Lo recordarán y volverán al Señor
hasta de los confines del orbe;
en su presencia se postrarán
las familias de los pueblos.

Porque del Señor es el reino,
él gobierna a los pueblos.
Ante él se postrarán las cenizas de la tumba,
ante él se inclinarán los que bajan al polvo.

Me hará vivir para él, mi descendencia le servirá,
hablarán del Señor a la generación futura,
contarán su justicia al pueblo que ha de nacer;
todo lo que hizo el Señor.

Gloria al Padre, y al Hijo, y al Espíritu Santo.
Como era en el principio, ahora y siempre, por los siglos de los siglos. Amén.

Antífona 2
Recuerde que debe tener en el corazón un sincero amor de esta cruz, de la cual lleva la imagen en el pecho.  

Sin duda tendremos que sufrir en estas pruebas; ¡Bendito sea Dios! Después de todo, somos los discípulos de ese Jesús que ha vivido pobre, que fue humillado y condenado al suplicio de la cruz. Considerémonos pues, felices cuando Dios nos llama a llevar la imagen de su divino Hijo traicionado, ultrajado, crucificado; no vivamos más que de la pura fe, no toquemos la tierra más que con nuestros pies; que nuestros corazones se eleven hasta el cielo.

Hijos míos todas las palmas de los mártires, de los confesores de la fe, del celo apostólico no han sido aún distribuidas; quedan para nosotros. Vayamos pues, con alegría, ante las que nos son ofrecidas para conquistar; lancémonos a tomarlas; y si perseveramos hasta el fin; serán nuestras (Apertura de un retiro a los Hermanos, S VII 2247)

Antífona
¿Acaso Jesucristo nos dejó su evangelio para adularnos los oídos? La cruz, la cruz, ésa es su elocuencia. Ella es tan hermosa que ha persuadido a los sabios y a los ignoran­tes, al griego y al bárbaro; es tan fuerte que ha subyugado la tierra.    

Bendito es nuestro Dios
porque ha venido a redimir
a su pueblo con amor.

Él nos envió al poderoso salvador ,
Jesucristo, el Señor.
Y así nos concedió ser libres del temor
al rescatarnos del poder del mal,
a fin de servir con justicia y santidad
y hacer su perfecta voluntad.
/Amén y amén/ (bis)

Antífona
¿Acaso Jesucristo nos dejó su evangelio para adularnos los oídos? La cruz, la cruz, ésa es su elocuencia. Ella es tan hermosa que ha persuadido a los sabios y a los ignoran­tes, al griego y al bárbaro; es tan fuerte que ha subyugado la tierra.  
   

A cada intención respondemos:
Por tu Cruz, redimiste al mundo

-. Señor, que al contemplarte en la cruz recordemos tu amor inmenso por nosotros.
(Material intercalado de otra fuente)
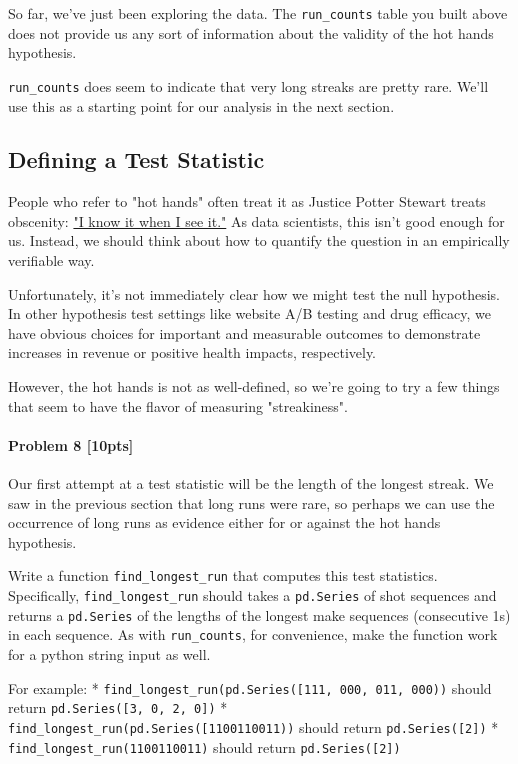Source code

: \documentclass[11pt]{article}
\begin{document}
    So far, we've just been exploring the data. The \texttt{run\_counts}
table you built above does not provide us any sort of information about
the validity of the hot hands hypothesis.

\texttt{run\_counts} does seem to indicate that very long streaks are
pretty rare. We'll use this as a starting point for our analysis in the
next section.

    \subsection{Defining a Test Statistic}\label{defining-a-test-statistic}

People who refer to "hot hands" often treat it as Justice Potter Stewart
treats obscenity:
\href{https://en.wikipedia.org/wiki/I_know_it_when_I_see_it}{"I know it
when I see it."} As data scientists, this isn't good enough for us.
Instead, we should think about how to quantify the question in an
empirically verifiable way.

Unfortunately, it's not immediately clear how we might test the null
hypothesis. In other hypothesis test settings like website A/B testing
and drug efficacy, we have obvious choices for important and measurable
outcomes to demonstrate increases in revenue or positive health impacts,
respectively.

However, the hot hands is not as well-defined, so we're going to try a
few things that seem to have the flavor of measuring "streakiness".

\paragraph{Problem 8 {[}10pts{]}}\label{problem-8-10pts}

Our first attempt at a test statistic will be the length of the longest
streak. We saw in the previous section that long runs were rare, so
perhaps we can use the occurrence of long runs as evidence either for or
against the hot hands hypothesis.

Write a function \texttt{find\_longest\_run} that computes this test
statistics. Specifically, \texttt{find\_longest\_run} should takes a
\texttt{pd.Series} of shot sequences and returns a \texttt{pd.Series} of
the lengths of the longest make sequences (consecutive 1s) in each
sequence. As with \texttt{run\_counts}, for convenience, make the
function work for a python string input as well.

For example: *
\texttt{find\_longest\_run(pd.Series({[}\textquotesingle{}111\textquotesingle{},\ \textquotesingle{}000\textquotesingle{},\ \textquotesingle{}011\textquotesingle{},\ \textquotesingle{}000\textquotesingle{}{]}))}
should return \texttt{pd.Series({[}3,\ 0,\ 2,\ 0{]})} *
\texttt{find\_longest\_run(pd.Series({[}\textquotesingle{}1100110011\textquotesingle{}{]}))}
should return \texttt{pd.Series({[}2{]})} *
\texttt{find\_longest\_run(\textquotesingle{}1100110011\textquotesingle{})}
should return \texttt{pd.Series({[}2{]})}
\end{document}
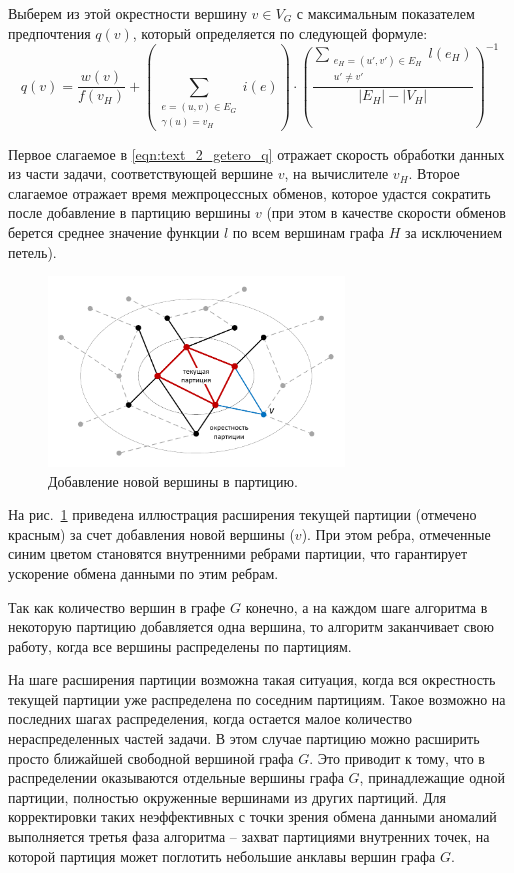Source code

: Выберем из этой окрестности вершину $v \in V_G$ с максимальным показателем предпочтения $q(v)$, который определяется по следующей формуле:
\begin{equation}\label{eqn:text_2_getero_q}
	q(v) = \frac{w(v)}{f(v_H)} +
		\left( \sum_{\substack{e = (u, v) \in E_G \\ \gamma(u) = v_H}}{i(e)} \right) \cdot
		\left( \frac{\sum_{\substack{e_H = (u', v') \in E_H \\ u' \ne v'}}{l(e_H)}}{|E_H| - |V_H|} \right)^{-1}
\end{equation}

Первое слагаемое в \eqref{eqn:text_2_getero_q} отражает скорость обработки данных из части задачи, соответствующей вершине $v$, на вычислителе $v_H$.
Второе слагаемое отражает время межпроцессных обменов, которое удастся сократить после добавление в партицию вершины $v$ (при этом в качестве скорости обменов берется среднее значение функции $l$ по всем вершинам графа $H$ за исключением петель).

\begin{figure}[ht]
\centering
\includegraphics[width=0.7\textwidth]{./pics/text_2_getero/partition.pdf}
\singlespacing
{}\caption{Добавление новой вершины в партицию.}
\label{fig:text_2_getero_partition}
\end{figure}

На рис.~\ref{fig:text_2_getero_partition} приведена иллюстрация расширения текущей партиции (отмечено красным) за счет добавления новой вершины ($v$).
При этом ребра, отмеченные синим цветом становятся внутренними ребрами партиции, что гарантирует ускорение обмена данными по этим ребрам.

Так как количество вершин в графе $G$ конечно, а на каждом шаге алгоритма в некоторую партицию добавляется одна вершина, то алгоритм заканчивает свою работу, когда все вершины распределены по партициям.

На шаге расширения партиции возможна такая ситуация, когда вся окрестность текущей партиции уже распределена по соседним партициям.
Такое возможно на последних шагах распределения, когда остается малое количество нераспределенных частей задачи.
В этом случае партицию можно расширить просто ближайшей свободной вершиной графа $G$.
Это приводит к тому, что в распределении оказываются отдельные вершины графа $G$, принадлежащие одной партиции, полностью окруженные вершинами из других партиций.
Для корректировки таких неэффективных с точки зрения обмена данными аномалий выполняется третья фаза алгоритма -- захват партициями внутренних точек, на которой партиция может поглотить небольшие анклавы вершин графа $G$.

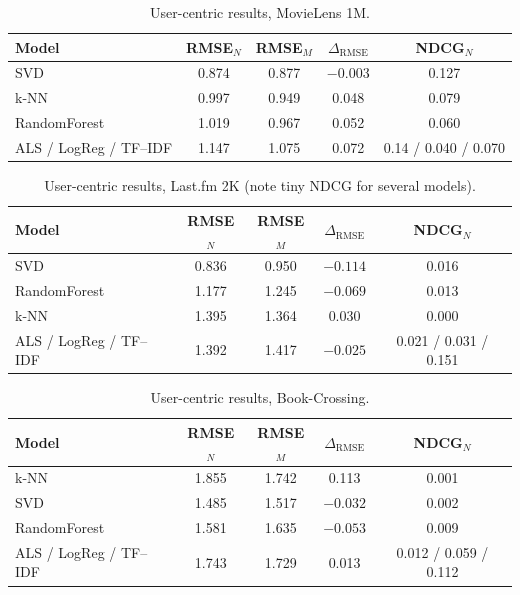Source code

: \documentclass[11pt,a4paper,twoside,openright]{report}
\begin{document}
\begin{table}[htbp]
  \centering
  \caption{User-centric results, MovieLens 1M.}
  \label{tab:fairml1m}
  \begin{tabular}{lcccc}
    \toprule
    Model & RMSE$_N$ & RMSE$_M$ & $\Delta_{\mathrm{RMSE}}$ & NDCG$_N$ \\
    \midrule
    SVD & 0.874 & 0.877 & $-0.003$ & 0.127 \\
    k-NN & 0.997 & 0.949 & 0.048 & 0.079 \\
    RandomForest & 1.019 & 0.967 & 0.052 & 0.060 \\
    ALS / LogReg / TF--IDF & 1.147 & 1.075 & 0.072 & 0.14 / 0.040 / 0.070 \\
    \bottomrule
  \end{tabular}
\end{table}

\begin{table}[htbp]
  \centering
  \caption{User-centric results, Last.fm 2K (note tiny NDCG for several models).}
  \label{tab:fairlastfm}
  \begin{tabular}{lcccc}
    \toprule
    Model & RMSE$_N$ & RMSE$_M$ & $\Delta_{\mathrm{RMSE}}$ & NDCG$_N$ \\
    \midrule
    SVD & 0.836 & 0.950 & $-0.114$ & 0.016 \\
    RandomForest & 1.177 & 1.245 & $-0.069$ & 0.013 \\
    k-NN & 1.395 & 1.364 & 0.030 & 0.000 \\
    ALS / LogReg / TF--IDF & 1.392 & 1.417 & $-0.025$ & 0.021 / 0.031 / 0.151 \\
    \bottomrule
  \end{tabular}
\end{table}

\begin{table}[htbp]
  \centering
  \caption{User-centric results, Book-Crossing.}
  \label{tab:fairbx}
  \begin{tabular}{lcccc}
    \toprule
    Model & RMSE$_N$ & RMSE$_M$ & $\Delta_{\mathrm{RMSE}}$ & NDCG$_N$ \\
    \midrule
    k-NN & 1.855 & 1.742 & 0.113 & 0.001 \\
    SVD & 1.485 & 1.517 & $-0.032$ & 0.002 \\
    RandomForest & 1.581 & 1.635 & $-0.053$ & 0.009 \\
    ALS / LogReg / TF--IDF & 1.743 & 1.729 & 0.013 & 0.012 / 0.059 / 0.112 \\
    \bottomrule
  \end{tabular}
\end{table}
\end{document}
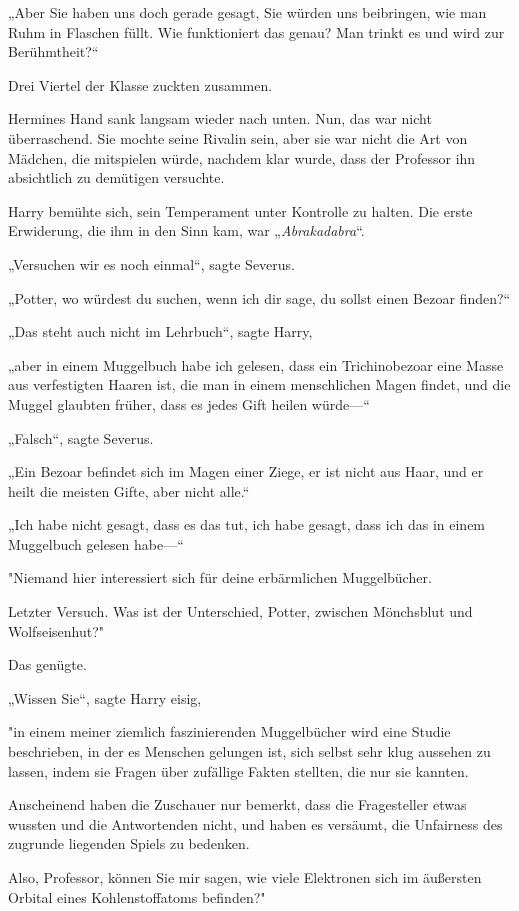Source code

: {„Aber Sie haben uns doch gerade gesagt, Sie würden uns beibringen, wie man Ruhm in Flaschen füllt. Wie funktioniert das genau? Man trinkt es und wird zur Berühmtheit?“

Drei Viertel der Klasse zuckten zusammen.

Hermines Hand sank langsam wieder nach unten. Nun, das war nicht überraschend. Sie mochte seine Rivalin sein, aber sie war nicht die Art von Mädchen, die mitspielen würde, nachdem klar wurde, dass der Professor ihn absichtlich zu demütigen versuchte.

Harry bemühte sich, sein Temperament unter Kontrolle zu halten. Die erste Erwiderung, die ihm in den Sinn kam, war „\emph{Abrakadabra}“.

„Versuchen wir es noch einmal“, sagte Severus.

„Potter, wo würdest du suchen, wenn ich dir sage, du sollst einen Bezoar finden?“

„Das steht auch nicht im Lehrbuch“, sagte Harry,

„aber in einem Muggelbuch habe ich gelesen, dass ein Trichinobezoar eine Masse aus verfestigten Haaren ist, die man in einem menschlichen Magen findet, und die Muggel glaubten früher, dass es jedes Gift heilen würde—“

„Falsch“, sagte Severus.

„Ein Bezoar befindet sich im Magen einer Ziege, er ist nicht aus Haar, und er heilt die meisten Gifte, aber nicht alle.“

„Ich habe nicht gesagt, dass es das tut, ich habe gesagt, dass ich das in einem Muggelbuch gelesen habe—“

"Niemand hier interessiert sich für deine erbärmlichen Muggelbücher.

Letzter Versuch. Was ist der Unterschied, Potter, zwischen Mönchsblut und Wolfseisenhut?"

Das genügte.

„Wissen Sie“, sagte Harry eisig,

"in einem meiner ziemlich faszinierenden Muggelbücher wird eine Studie beschrieben, in der es Menschen gelungen ist, sich selbst sehr klug aussehen zu lassen, indem sie Fragen über zufällige Fakten stellten, die nur sie kannten.

Anscheinend haben die Zuschauer nur bemerkt, dass die Fragesteller etwas wussten und die Antwortenden nicht, und haben es versäumt, die Unfairness des zugrunde liegenden Spiels zu bedenken.

Also, Professor, können Sie mir sagen, wie viele Elektronen sich im äußersten Orbital eines Kohlenstoffatoms befinden?"

}
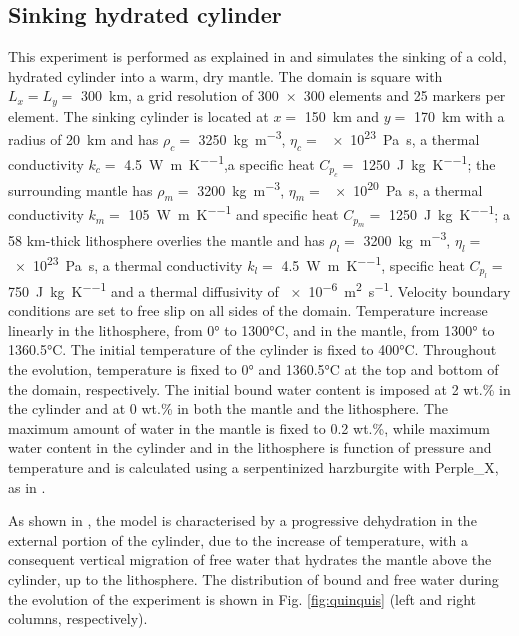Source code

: \documentclass[hidelinks,10pt,a4paper]{article}
\begin{document}
{\subsection{Sinking hydrated cylinder}\label{sec:quinquis}
This experiment is performed as explained in \citet{Quinquis2014} and simulates the sinking of a cold, hydrated cylinder into a warm, dry mantle. The domain
is square with $L_x=L_y=$ \SI{300}{\km}, a grid resolution of \num{300x300} elements and 25 markers per element. The sinking cylinder is located at $x=$
\SI{150}{\km} and $y=$ \SI{170}{\km} with a radius of \SI{20}{\km} and has $\rho_c=$ \SI{3250}{\kg\per\cubic\m}, $\eta_c=$ \SI{e23}{\pascal\s}, a thermal
conductivity $k_c=$ \SI{4.5}{\watt\per\m\per\kelvin},a specific heat $C_{p_c}=$ \SI{1250}{\joule\per\kg\per\kelvin}; the surrounding mantle has $\rho_m=$
\SI{3200}{\kg\per\cubic\m}, $\eta_m=$ \SI{e20}{\pascal\s}, a thermal conductivity $k_m=$ \SI{105}{\watt\per\m\per\kelvin} and specific heat $C_{p_m}=$
\SI{1250}{\joule\per\kg\per\kelvin}; a 58 km-thick lithosphere overlies the mantle and has $\rho_l=$ \SI{3200}{\kg\per\cubic\m}, $\eta_l=$ \SI{e23}{\pascal\s},
a thermal conductivity $k_l=$ \SI{4.5}{\watt\per\m\per\kelvin}, specific heat $C_{p_l}=$ \SI{750}{\joule\per\kg\per\kelvin} and a thermal diffusivity of
\SI{e-6}{\square\m\per\s}. Velocity boundary conditions are set to free slip on all sides of the domain. Temperature increase linearly in the lithosphere,
from 0° to 1300°C, and in the mantle, from 1300° to 1360.5°C. The initial temperature of the cylinder is fixed to 400°C. Throughout the evolution, temperature
is fixed to 0° and 1360.5°C at the top and bottom of the domain, respectively. The initial bound water content is imposed at 2 wt.\% in the cylinder and at
0 wt.\% in both the mantle and the lithosphere. The maximum amount of water in the mantle is fixed to 0.2 wt.\%, while maximum water content in the cylinder
and in the lithosphere is function of pressure and temperature and is calculated using a serpentinized harzburgite with Perple\_X, as in \citet{Quinquis2014}.

As shown in \citet{Quinquis2014}, the model is characterised by a progressive dehydration in the external portion of the cylinder, due to the increase of
temperature, with a consequent vertical migration of free water that hydrates the mantle above the cylinder, up to the lithosphere. The distribution of
bound and free water during the evolution of the experiment is shown in Fig. \ref{fig:quinquis} (left and right columns, respectively).

}
\end{document}
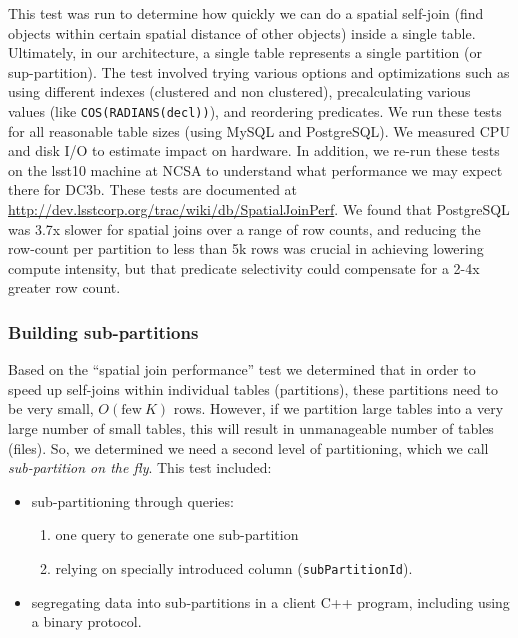 \documentclass[DM,lsstdraft,toc]{lsstdoc}
\begin{document}
This test was run to determine how quickly we can do a spatial self-join
(find objects within certain spatial distance of other objects) inside a
single table. Ultimately, in our architecture, a single table represents
a single partition (or sup-partition). The test involved trying various
options and optimizations such as using different indexes (clustered and
non clustered), precalculating various values (like
\texttt{COS(RADIANS(decl))}), and reordering predicates. We run these
tests for all reasonable table sizes (using MySQL and PostgreSQL). We
measured CPU and disk I/O to estimate impact on hardware. In addition,
we re-run these tests on the lsst10 machine at NCSA to understand what
performance we may expect there for DC3b. These tests are documented at
\url{http://dev.lsstcorp.org/trac/wiki/db/SpatialJoinPerf}. We found
that PostgreSQL was 3.7x slower for spatial joins over a range of row
counts, and reducing the row-count per partition to less than 5k rows
was crucial in achieving lowering compute intensity, but that predicate
selectivity could compensate for a 2-4x greater row count.

\subsubsection{Building sub-partitions}\label{building-sub-partitions}

Based on the ``spatial join performance'' test we determined that in
order to speed up self-joins within individual tables (partitions),
these partitions need to be very small, \(O(\mathrm{few~} K)\) rows.
However, if we partition large tables into a very large number of small
tables, this will result in unmanageable number of tables (files). So,
we determined we need a second level of partitioning, which we call
\emph{sub-partition on the fly}. This test included:

\begin{itemize}
\item
  sub-partitioning through queries:

  \begin{enumerate}
  \def\labelenumi{\arabic{enumi}.}
  \item
    one query to generate one sub-partition
  \item
    relying on specially introduced column (\texttt{subPartitionId}).
  \end{enumerate}
\item
  segregating data into sub-partitions in a client C++ program,
  including using a binary protocol.
\end{itemize}
\end{document}
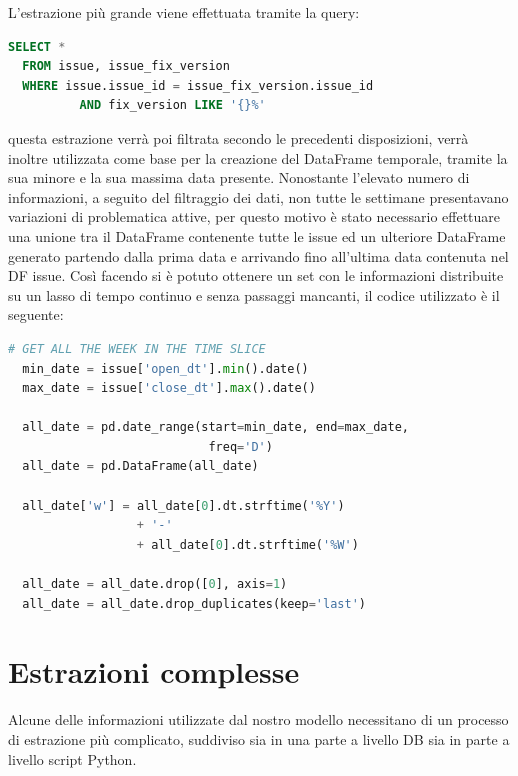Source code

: \documentclass[%
    corpo=12pt,
    twoside,
    oldstyle,
    autoretitolo,
    greek,
    evenboxes,
]{toptesi}
\begin{document}
L'estrazione più grande viene effettuata tramite la query:
\begin{lstlisting}[language=SQL, frame=single, basicstyle=\small]
  SELECT * 
  FROM issue, issue_fix_version
  WHERE issue.issue_id = issue_fix_version.issue_id 
          AND fix_version LIKE '{}%' 
\end{lstlisting}
questa estrazione verrà poi filtrata secondo le precedenti disposizioni, verrà inoltre utilizzata come base per la creazione del DataFrame temporale, tramite la sua minore e la sua massima data presente. Nonostante l'elevato numero di informazioni, a seguito del filtraggio dei dati, non tutte le settimane presentavano variazioni di problematica attive, per questo motivo è stato necessario effettuare una unione tra il DataFrame contenente tutte le issue ed un ulteriore DataFrame generato partendo dalla prima data e arrivando fino all'ultima data contenuta nel DF issue. Così facendo si è potuto ottenere un set con le informazioni distribuite su un lasso di tempo continuo e senza passaggi mancanti, il codice utilizzato è il seguente:
\begin{lstlisting}[language=Python, frame=single, basicstyle=\small]
  # GET ALL THE WEEK IN THE TIME SLICE
  min_date = issue['open_dt'].min().date()
  max_date = issue['close_dt'].max().date()
  
  all_date = pd.date_range(start=min_date, end=max_date,
                            freq='D')
  all_date = pd.DataFrame(all_date)

  all_date['w'] = all_date[0].dt.strftime('%Y') 
                  + '-' 
                  + all_date[0].dt.strftime('%W')

  all_date = all_date.drop([0], axis=1)
  all_date = all_date.drop_duplicates(keep='last')
\end{lstlisting}

\section{Estrazioni complesse}
Alcune delle informazioni utilizzate dal nostro modello necessitano di un processo di estrazione più complicato, suddiviso sia in una parte a livello DB sia in parte a livello script Python.
\end{document}
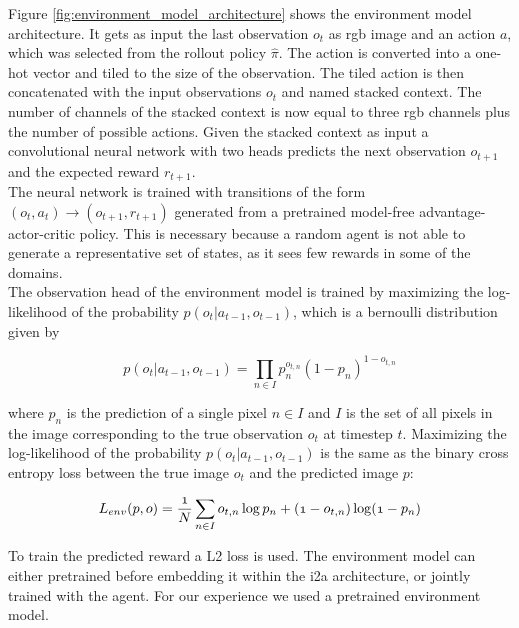 Figure \ref{fig:environment_model_architecture} shows the environment model architecture.
It gets as input the last observation $o_t$ as rgb image and an action $a$, which was selected from the rollout policy $\hat{\pi}$. The action is converted into a one-hot vector and tiled to the size of the observation.
The tiled action is then concatenated with the input observations $o_t$ and named stacked context.
The number of channels of the stacked context is now equal to three rgb channels plus the number of possible actions.
Given the stacked context as input a convolutional neural network with two heads predicts the next observation $o_{t+1}$ and the expected reward $r_{t+1}$.\\

The neural network is trained with transitions of the form $(o_t, a_t) \rightarrow (o_{t+1}, r_{t+1})$ generated from a pretrained model-free advantage-actor-critic policy. This is necessary because a random agent is not able to generate a representative set of states, as it sees few rewards in some of the domains.\\

 
The observation head of the environment model is trained by maximizing the log-likelihood of the probability $p(o_t | a_{t-1}, o_{t-1})$, which is a bernoulli distribution given by

\begin{equation} 
   p(o_t | a_{t-1}, o_{t-1}) = \prod_{n \in I} p_n^{o_{t,n}} (1-p_n)^{1-o_{t,n}} 
\end{equation}

where $p_n$ is the prediction of a single pixel $n\in I$ and $I$ is the set of all pixels in the image corresponding to the true observation $o_t$ at timestep $t$.
Maximizing the log-likelihood of the probability $p(o_t | a_{t-1}, o_{t-1})$ is the same as the binary cross entropy loss between the true image $o_t$ and the predicted image $p$:


\begin{equation} 
  \mathnormal{ 
  L_{env}(p, o) = \frac{1}{N} \sum_{n \in I} o_{t,n} \log p_n + (1-o_{t,n}) \log(1- p_n) 
  } 
\end{equation}

To train the predicted reward a L2 loss is used.
The environment model can either pretrained before embedding it within the i2a architecture, or jointly trained with the agent. For our experience we used a pretrained environment model.\\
-. Señor, que al ver hermanos y hermanas que sufren no nos quedemos de brazos cruzados.

-. Señor, agudiza nuestra sensibilidad para percibir el dolor de nuestros hermanos de comunidad.

-. Señor, enséñanos a orar por las necesidades del género humano.

-. Señor, danos la gracia de unir nuestros sufrimientos a tus sufrimientos, por la redención del mundo.

-. Señor, que la Familia Menesiana sepa aliviar el dolor de los más pequeños, allí donde hace misión.

Dios de infinita misericordia, que por la Cruz gloriosa de tu Hijo nos has redimido y nos has dado vida eterna, concédenos mirar siempre este signo de amor para que, abrazando nuestra propia cruz, sigamos fielmente a Jesús, nuestro Salvador, que vive y reina contigo en la unidad del Espíritu Santo, y es Dios por los siglos de los siglos. Amén.